What inspired you to be a SPED major?
I’ve always had a passion for education and have always known that I wanted to be a teacher, but I was unsure what or who I wanted to teach. I actually came to college as an elementary education major, but I knew that wasn't exactly what I wanted to do.
I believe that every individual should receive a quality education, regardless of if they have a disability or not. I realized after my first semester of college that I wanted to pursue my belief and do something like what I did in high school, when I was an aide in a life skills classroom.
I enjoy working with students with additional support needs because I can create a positive learning opportunity for them and be their advocate.
Tell us about studying abroad through the SPED in Scotland program.

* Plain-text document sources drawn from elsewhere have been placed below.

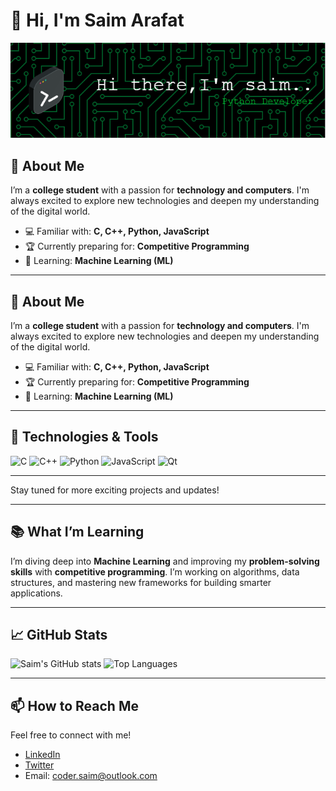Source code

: # 👋 Hi, I'm Saim Arafat

![Header Image](https://github.com/saim0xt/saim0xt/blob/main/assests/header-image.png)

## 🚀 About Me
I’m a **college student** with a passion for **technology and computers**. I'm always excited to explore new technologies and deepen my understanding of the digital world.

- 💻 Familiar with: **C, C++, Python, JavaScript**
- 🏆 Currently preparing for: **Competitive Programming**
- 🤖 Learning: **Machine Learning (ML)**

---


## 🚀 About Me
I’m a **college student** with a passion for **technology and computers**. I'm always excited to explore new technologies and deepen my understanding of the digital world.

- 💻 Familiar with: **C, C++, Python, JavaScript**
- 🏆 Currently preparing for: **Competitive Programming**
- 🤖 Learning: **Machine Learning (ML)**

---

## 🔧 Technologies & Tools

![C](https://img.shields.io/badge/-C-00599C?style=flat-square&logo=c&logoColor=white)
![C++](https://img.shields.io/badge/-C++-00599C?style=flat-square&logo=c%2B%2B&logoColor=white)
![Python](https://img.shields.io/badge/-Python-FFD43B?style=flat-square&logo=python&logoColor=black)
![JavaScript](https://img.shields.io/badge/-JavaScript-F7DF1E?style=flat-square&logo=javascript&logoColor=black)
![Qt](https://img.shields.io/badge/-Qt-41CD52?style=flat-square&logo=qt&logoColor=white)

---

  
Stay tuned for more exciting projects and updates!

---

## 📚 What I’m Learning
I’m diving deep into **Machine Learning** and improving my **problem-solving skills** with **competitive programming**. I’m working on algorithms, data structures, and mastering new frameworks for building smarter applications.

---

## 📈 GitHub Stats

![Saim's GitHub stats](https://github-readme-stats.vercel.app/api?username=saim0xt&show_icons=true&theme=tokyonight)
![Top Languages](https://github-readme-stats.vercel.app/api/top-langs/?username=saim0xt&layout=compact&theme=tokyonight)

---

## 📫 How to Reach Me
Feel free to connect with me!

- [LinkedIn](https://www.linkedin.com/in/your-linkedin)
- [Twitter](https://twitter.com/your-twitter)
- Email: coder.saim@outlook.com
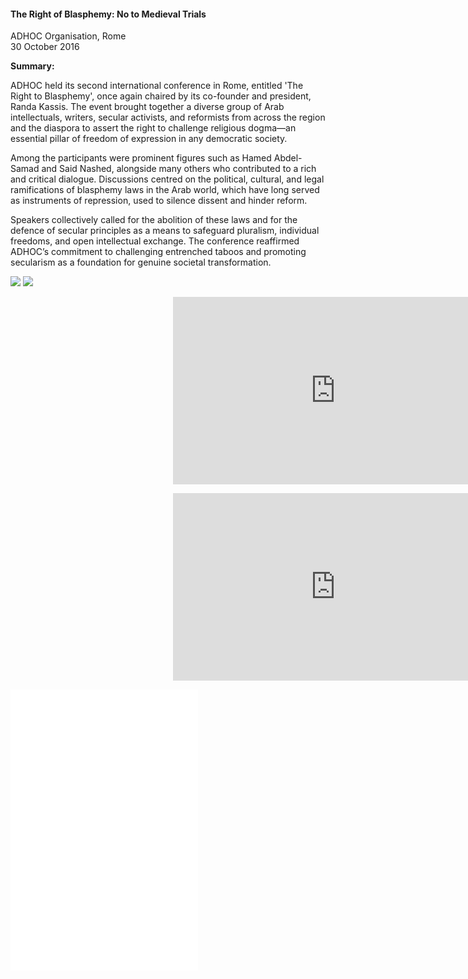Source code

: <h4>The Right of Blasphemy: No to Medieval Trials</h4>

ADHOC Organisation, Rome  
30 October 2016

<b>Summary:</b>

ADHOC held its second international conference in Rome, entitled 'The Right to Blasphemy', once again chaired by its co-founder and president, Randa Kassis. The event brought together a diverse group of Arab intellectuals, writers, secular activists, and reformists from across the region and the diaspora to assert the right to challenge religious dogma—an essential pillar of freedom of expression in any democratic society.

Among the participants were prominent figures such as Hamed Abdel-Samad and Said Nashed, alongside many others who contributed to a rich and critical dialogue. Discussions centred on the political, cultural, and legal ramifications of blasphemy laws in the Arab world, which have long served as instruments of repression, used to silence dissent and hinder reform.

Speakers collectively called for the abolition of these laws and for the defence of secular principles as a means to safeguard pluralism, individual freedoms, and open intellectual exchange. The conference reaffirmed ADHOC’s commitment to challenging entrenched taboos and promoting secularism as a foundation for genuine societal transformation.

![](61.jpg)
![](62.JPG)

<p></p>
<center>
  <div style="position:relative;width: 520px;height: 300px;"><iframe
      src="https://iframe.mediadelivery.net/embed/451826/e5284b14-320b-4985-99f5-cebced2aca70?autoplay=false&loop=false&muted=false&preload=true&responsive=true"
      loading="lazy" style="border:0;position:absolute;top:0;height:100%;width:100%;"
      allow="accelerometer;gyroscope;autoplay;encrypted-media;picture-in-picture;" allowfullscreen="true"></iframe>
  </div>
</center>
<p></p>

<p></p>
<center>
  <div style="position:relative;width: 520px;height: 300px;"><iframe
      src="https://iframe.mediadelivery.net/embed/451826/7cf5c540-2795-4425-a049-d37a773189bd?autoplay=false&loop=false&muted=false&preload=true&responsive=true"
      loading="lazy" style="border:0;position:absolute;top:0;height:100%;width:100%;"
      allow="accelerometer;gyroscope;autoplay;encrypted-media;picture-in-picture;" allowfullscreen="true"></iframe>
  </div>
</center>
<p></p>

![](60.pdf)
![](63.pdf)  
![](64.pdf)  
<p></p>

It was my first time out of the country and I had an amazing time being abroad. Our group became a family.
Through the program, I stayed with a host family for two weeks and worked in a residential school for students with disabilities. During my placement, I helped with the school play, which was a version of “A Midsummer Night's Dream.”
My placement let me combine my interests, which are special education and theater. It was a fantastic experience for me.
I also studied at the University of Aberdeen, where we learned about emotional behavior disorders from Dr. Rose Battalio, a professor of special education at UW-Eau Claire.
In Scotland, we had guest lecturers come in to discuss how Scotland teaches future educators and what Scotland does for individuals with additional support needs. I realized that I have more training in special education than many teachers in Scotland because they don't have a special education major.
The last week of our program, our group went on a Scotland Highlands tour where we learned about the history and some of the legends about Scotland. We went hiking and went to famous landmarks, including looking for Nessie in Loch Ness and seeing the Glenfinnan Viaduct, which is more commonly known as the Harry Potter Bridge. Being a huge Harry Potter fan, it was awesome to be able to see that in real life.
How important was it to you to have an international experience during college?
One thing that I wanted to do during my college career was to study abroad. And by going in the summer, I could stick to my degree plan.
One of the reasons that I choose UWEC — along with the Blugold Marching Band — was the fact that one in four students study abroad.
Studying abroad allowed me to realize there is a whole world of opportunities available to me.
What experiences have you had outside of SPED that have enhanced your college experience?
Being involved in housing has been a continuous part of my college career. I’ve lived in Oak Ridge Hall my whole college career; it is my home away from home.
My involvement in housing started early my freshman year. I regularly attended my hall council and ended up being elected as a delegate for the Residence Hall Association. Initially I had no idea what it was or what I would be doing, but I was very eager to get involved.
I enjoyed RHA so much that my sophomore year I was elected to be on the RHA executive board as the Multicultural Experiences chair.
My sophomore year, I also was on a conference staff as the entertainment chair for the National Association for College and University Residence Halls conference that was held at UW-Eau Claire during the summer of 2014. NACURH is an international housing conference so we hosted 2,300 people who are interested and involved in housing.
My junior year I became a residence assistant and I was the communications coordinator for National Residence Hall Honorary, where I also was a student representative for housing.
Last year, I received the Excellence Award for Housing and Residence Life.
I’m currently in my second year as an RA, and I’m the president of National Residence Hall Honorary.
I also continue to go to housing conferences to further develop my leadership and networking skills.
What did you gain from your experiences in housing?
I don't know if I can ever describe everything that I have learned as an RA.
I’ve learned how to be a leader. I have learned time management and conflict and resolution skills, and everything in between.
All of these skills will be and currently are applicable to really everything that I do as a student and in my personal life, and they will be important in my future career.
How else have you immersed yourself in the campus community?
I’ve been in Blugold Marching Band for all of my college career as a piccolo player, and I’ve been a Campus Ambassador for the past two years.
I was an orientation assistant, and I’ve worked as an intern in the Dean of Students office.
All of those experiences have made my time at UW-Eau Claire even better.